Strategize: Planning your work and then working your plan
There are 18 strategies suggested by the author: 1. determine your current fiscal condition and where you stand financially, 2. create a good record management system, 3. give yourself a complete fiscal fitness examination, 4. prepare a family financial statement, 5. identify and evaluate your expenditures, 6. prioritize your expenses and rank them by necessity, 6. determine which expense can be reduced (or eliminated) immediately, 7. identify negative money mindset obstacles (like deprivation of food diet), 8. set goals for eliminating any negative spending habits, 9. establish wealth accomplishment objectives for yourself, 10. create a cost estimate for accomplishing your dreams and objectives (order from the left side instead of the right side of the menu), 11. measure the distance for the trip to your real wealth destination, 12. set reasonable timetable for arriving at your destination. 13. spend at least one hour per day brainstorming your voyage to Real Wealth, 14. plan your work, and then work your plan.

Create:
Winning the credit game and dealing with debt.
Lots of tips on handling debts

Creating immediate income:
Understand the differences between making money and building wealth and then focus on doing BOTH. Create more income streams and by making good choices on where and how you send your money.

Increasing cash flow with money-saving strategies:
Some good advises: Don’t establish a budget; follow an “expense plan” instead. Don’t buy wants on credit. Avoid adopting the “arrogance of poverty mindset.” (status-minded). Stop financing vacations that you can’t afford. Tie in vacations with business trips.

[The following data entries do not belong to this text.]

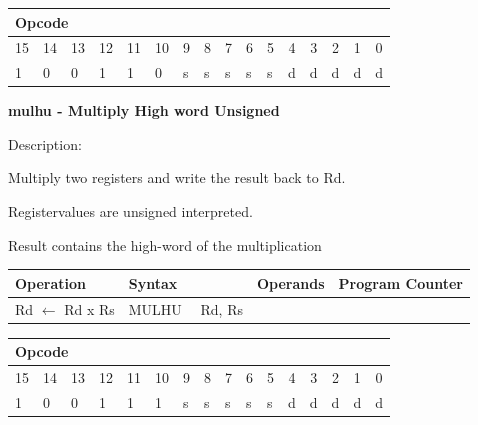 \documentclass[%
	pdftex,
	a4paper,
	oneside,
	bibtotoc,%
	idxtotoc,%
	bibtotocnumbered,
	halfparskip,%
]{scrbook}
\begin{document}
\begin{tabular}{|c|c|c|c|c|c|c|c|c|c|c|c|c|c|c|c|}
\hline
\multicolumn{6}{|l|}{Opcode} & \multicolumn{5}{|l|}{} & \multicolumn{5}{|l|}{
} \\ \hline
15 & 14 & 13 & 12 & 11 & 10 & 9 & 8 & 7 & 6 & 5 & 4 & 3 & 2 & 1 & 0 \\ \hline
\multicolumn{1}{|l|}{1} & \multicolumn{1}{|l|}{0} & \multicolumn{1}{|l|}{0}
& \multicolumn{1}{|l|}{1} & \multicolumn{1}{|l|}{1} & \multicolumn{1}{|l|}{0}
& \multicolumn{1}{|l|}{s} & \multicolumn{1}{|l|}{s} & \multicolumn{1}{|l|}{s}
& \multicolumn{1}{|l|}{s} & \multicolumn{1}{|l|}{s} & \multicolumn{1}{|l|}{d}
& \multicolumn{1}{|l|}{d} & \multicolumn{1}{|l|}{d} & \multicolumn{1}{|l|}{d}
& \multicolumn{1}{|l|}{d} \\ \hline
\end{tabular}

\bigskip

\textbf{mulhu - Multiply High word Unsigned}

Description:

Multiply two registers and write the result back to Rd.

Registervalues are unsigned interpreted.

Result contains the high-word of the multiplication

\begin{tabular}{|l|l|l|l|}
\hline
Operation & Syntax & Operands & Program Counter \\ \hline
Rd $\leftarrow $ Rd x Rs & MULHU \ \ Rd, Rs &  &  \\ \hline
\end{tabular}

\begin{tabular}{|c|c|c|c|c|c|c|c|c|c|c|c|c|c|c|c|}
\hline
\multicolumn{6}{|l|}{Opcode} & \multicolumn{5}{|l|}{} & \multicolumn{5}{|l|}{
} \\ \hline
15 & 14 & 13 & 12 & 11 & 10 & 9 & 8 & 7 & 6 & 5 & 4 & 3 & 2 & 1 & 0 \\ \hline
\multicolumn{1}{|l|}{1} & \multicolumn{1}{|l|}{0} & \multicolumn{1}{|l|}{0}
& \multicolumn{1}{|l|}{1} & \multicolumn{1}{|l|}{1} & \multicolumn{1}{|l|}{1}
& \multicolumn{1}{|l|}{s} & \multicolumn{1}{|l|}{s} & \multicolumn{1}{|l|}{s}
& \multicolumn{1}{|l|}{s} & \multicolumn{1}{|l|}{s} & \multicolumn{1}{|l|}{d}
& \multicolumn{1}{|l|}{d} & \multicolumn{1}{|l|}{d} & \multicolumn{1}{|l|}{d}
& \multicolumn{1}{|l|}{d} \\ \hline
\end{tabular}
\end{document}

Saving money by managing insurance:
Purchase life insurance only to replace the lost income or services of a provider. Buy only term life insurance and devote the rest of your financial plan to prosperous living. Never buy universal or variable life insurance as an investment vehicle.

Making your life less taxing.

Making money while you sleep on the internet and eBay:
Affiliate yourself with other companies to make money as the middleman if you have not yet developed a products or services of your own.

Create income with real estate:
4 kinds of profit in real estate: 1. appreciation, 2. principal reduction, 3. cash flow, 4. tax deductions.

Accumulate
Decide on a particular investment area and develop a fundamental understanding of that area. (Put all good eggs in one basket and then watch that basket.) Work to increase your “wealth sustainability level.” (ability to sustain the level of wealth that a person enjoys over an extended period of time.) Adopt an attitude of wealth inevitability.

Investor mindset means having a comfort level with, and emotional detachment from, the process the investing. 1. Have a solid understanding of the stock market. 2. Set your objectives effectively. 3. Invest safely. 4. Make a commitment to working your plan for investing and to not let emotions get in the way. Save 20% of your annual salary as “attitude” money. Do not fall for Roth IRA conversion.

Preserve
Create an estate plan. Form a legal entity for operating your business. Change the nature of your income from earned to unearned. Protect your wealth by protecting your health. Hire your children “tax-free.” Zero out your corporation at the end of the year to avoid double taxation (pay salary instead of dividends). Use S-corporation to avoid self-employment taxes. Establish a revocable living trust to provide for your beneficiaries, avoid probate, and reduce or eliminate the estate tax.

Execute
“The secret to happiness is freedom. And the secret to freedom is courage.” Make small changes that can yield big payoffs.